Let us now explore different types of sink in detail.
Types of Flume sink
1. HDFS sink
The HDFS sink writes flume events into the HDFS. The file formats supported by the HDFS sink are text files and sequence files. It provides support for compression in both file types.
Based on the elapsed time or number of events or size of data, files can be rolled which means closing the current file and creating a new one. We can also use Hive concepts like bucketing, partitioning data by attributes in it.

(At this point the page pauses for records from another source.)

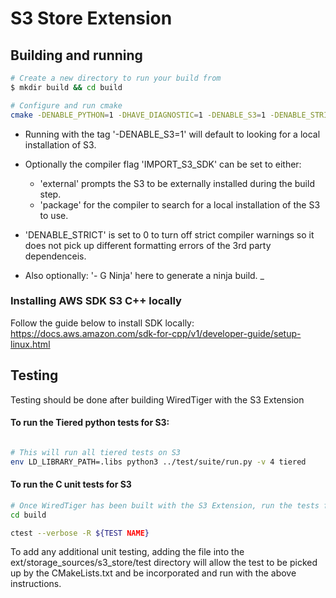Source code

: # S3 Store Extension

## Building and running

```bash
# Create a new directory to run your build from
$ mkdir build && cd build

# Configure and run cmake
cmake -DENABLE_PYTHON=1 -DHAVE_DIAGNOSTIC=1 -DENABLE_S3=1 -DENABLE_STRICT=0 -G Ninja ../.
```

* Running with the tag '-DENABLE_S3=1' will default to looking for a local installation of S3.
       
* Optionally the compiler flag 'IMPORT_S3_SDK' can be set to either:
    -  'external' prompts the S3 to be externally installed during the build step.
    -  'package' for the compiler to search for a local installation of the S3 to use.  

* 'DENABLE_STRICT' is set to 0 to turn off strict compiler warnings so it does not pick up different formatting errors of the 3rd party
    dependenceis.

* Also optionally: '- G Ninja' here to generate a ninja build. _


### Installing AWS SDK S3 C++ locally

Follow the guide below to install SDK locally: 
https://docs.aws.amazon.com/sdk-for-cpp/v1/developer-guide/setup-linux.html


## Testing 

Testing should be done after building WiredTiger with the S3 Extension 

#### To run the Tiered python tests for S3:

```bash

# This will run all tiered tests on S3 
env LD_LIBRARY_PATH=.libs python3 ../test/suite/run.py -v 4 tiered
```

#### To run the C unit tests for S3

```bash
# Once WiredTiger has been built with the S3 Extension, run the tests from the build directory 
cd build 

ctest --verbose -R ${TEST NAME}
```

To add any additional unit testing, adding the file into the ext/storage_sources/s3_store/test directory will allow the test to be picked up by the CMakeLists.txt and be incorporated and run with the above instructions.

The HDFS directory path may sometimes contain formatting escape sequences. These escape sequences will be replaced by this sink for generating a directory or file name that stores the events.
For using the HDFS sink we require Hadoop to be installed. Flume uses Hadoop jars for communicating with the HDFS cluster.
Note: The Hadoop version must support the sync() call.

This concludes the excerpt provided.